You can use the enabled property of the PopupMenuItem widget.

  PopupMenuItem<int> _buildMenuItem(int size, bool enabled) {
    return PopupMenuItem<int>(
      value: size,
      child: Text('${size}x$size'),
      enabled: enabled,
    );
  }


      itemBuilder: (BuildContext context) => <PopupMenuItem<int>>[
        _buildMenuItem(3, true),
        _buildMenuItem(4, false),
        _buildMenuItem(5, true),
      ],

More info: https://docs.flutter.io/flutter/material/PopupMenuItem/enabled.html

UPDATE

Based on the new information you give us about your question, it's not possible to disable the button using the PopupMenuButton button, but this is Flutter, so you can create your own Widget.

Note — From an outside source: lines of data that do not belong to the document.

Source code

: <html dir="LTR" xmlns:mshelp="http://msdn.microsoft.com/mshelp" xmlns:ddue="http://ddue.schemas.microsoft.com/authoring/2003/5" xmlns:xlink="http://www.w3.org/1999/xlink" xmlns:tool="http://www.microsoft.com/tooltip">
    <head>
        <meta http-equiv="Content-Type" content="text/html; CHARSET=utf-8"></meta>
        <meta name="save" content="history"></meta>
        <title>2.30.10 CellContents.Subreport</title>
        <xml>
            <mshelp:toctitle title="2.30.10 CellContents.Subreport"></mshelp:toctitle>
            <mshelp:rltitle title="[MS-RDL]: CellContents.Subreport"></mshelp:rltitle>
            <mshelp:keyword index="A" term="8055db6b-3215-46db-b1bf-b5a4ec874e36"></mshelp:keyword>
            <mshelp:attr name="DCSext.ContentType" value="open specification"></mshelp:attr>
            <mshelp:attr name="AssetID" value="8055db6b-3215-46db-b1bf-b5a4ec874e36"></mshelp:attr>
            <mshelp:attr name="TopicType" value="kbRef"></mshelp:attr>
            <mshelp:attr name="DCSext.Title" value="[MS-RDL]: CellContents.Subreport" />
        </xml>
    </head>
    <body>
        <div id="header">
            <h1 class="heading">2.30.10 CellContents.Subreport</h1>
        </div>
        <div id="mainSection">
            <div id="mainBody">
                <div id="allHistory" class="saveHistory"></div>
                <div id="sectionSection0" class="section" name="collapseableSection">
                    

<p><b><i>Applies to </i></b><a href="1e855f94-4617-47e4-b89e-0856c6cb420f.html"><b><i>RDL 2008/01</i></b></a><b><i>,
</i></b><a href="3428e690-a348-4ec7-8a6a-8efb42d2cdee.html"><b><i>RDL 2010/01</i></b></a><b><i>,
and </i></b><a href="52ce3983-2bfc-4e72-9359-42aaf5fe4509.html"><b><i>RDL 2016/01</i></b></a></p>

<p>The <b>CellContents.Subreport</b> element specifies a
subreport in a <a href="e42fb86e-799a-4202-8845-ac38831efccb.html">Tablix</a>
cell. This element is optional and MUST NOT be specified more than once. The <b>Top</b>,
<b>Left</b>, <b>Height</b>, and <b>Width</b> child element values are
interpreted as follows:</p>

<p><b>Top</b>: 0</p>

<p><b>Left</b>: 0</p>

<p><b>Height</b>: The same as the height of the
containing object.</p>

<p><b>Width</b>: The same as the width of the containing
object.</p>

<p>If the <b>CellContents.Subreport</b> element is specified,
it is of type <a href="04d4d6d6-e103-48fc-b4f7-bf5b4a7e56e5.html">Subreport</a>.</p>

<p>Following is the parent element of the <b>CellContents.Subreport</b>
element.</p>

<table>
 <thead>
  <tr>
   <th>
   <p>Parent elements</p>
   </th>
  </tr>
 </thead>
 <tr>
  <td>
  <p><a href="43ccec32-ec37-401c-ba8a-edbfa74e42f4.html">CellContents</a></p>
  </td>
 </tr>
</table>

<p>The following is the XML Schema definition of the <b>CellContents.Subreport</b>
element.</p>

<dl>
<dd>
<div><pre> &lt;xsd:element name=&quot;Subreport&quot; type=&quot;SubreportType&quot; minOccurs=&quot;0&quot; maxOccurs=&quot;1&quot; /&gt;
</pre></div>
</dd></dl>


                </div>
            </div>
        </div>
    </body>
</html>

I created a custom PopupMenuButton where you can use the enabled property, take a look :

https://gist.github.com/diegoveloper/a388dd42a01ffff04cd51ec026381fe3

Usage:

    MyOwnPopupMenuButton<int>(
          enabled: _canReplay(),
          icon: Icon(
            Icons.refresh,
            color: _canReplay() ? Colors.black : Colors.black.withOpacity(0.4),
          ),
          onSelected: _canReplay()
              ? (int size) {
                  // do something with the size
                }
              : null,
          itemBuilder: (BuildContext context) => <PopupMenuItem<int>>[
                _buildMenuItem(3),
                _buildMenuItem(4),
                _buildMenuItem(5),
              ],
        )

Answer 2

After few hours, I ended up with a following solution, which fits my requirements and it is implemented w/o any complex custom widgets. Here it is:

return Scaffold(
  appBar: AppBar(
    title: Text(allTranslations.text('Some title')),
    actions: <Widget>[
      _canReplay()
          ? PopupMenuButton<int>(
              icon: Icon(Icons.refresh),
              onSelected: (int size) {
                // do something with size
              },
              itemBuilder: (BuildContext context) => <PopupMenuItem<int>>[
                    _buildMenuItem(3),
                    _buildMenuItem(4),
                    _buildMenuItem(5),
                  ],
            )
          : IconButton(
              icon: Icon(Icons.refresh),
        onPressed: null,
            ),
    ],
  ),
  body: ...
);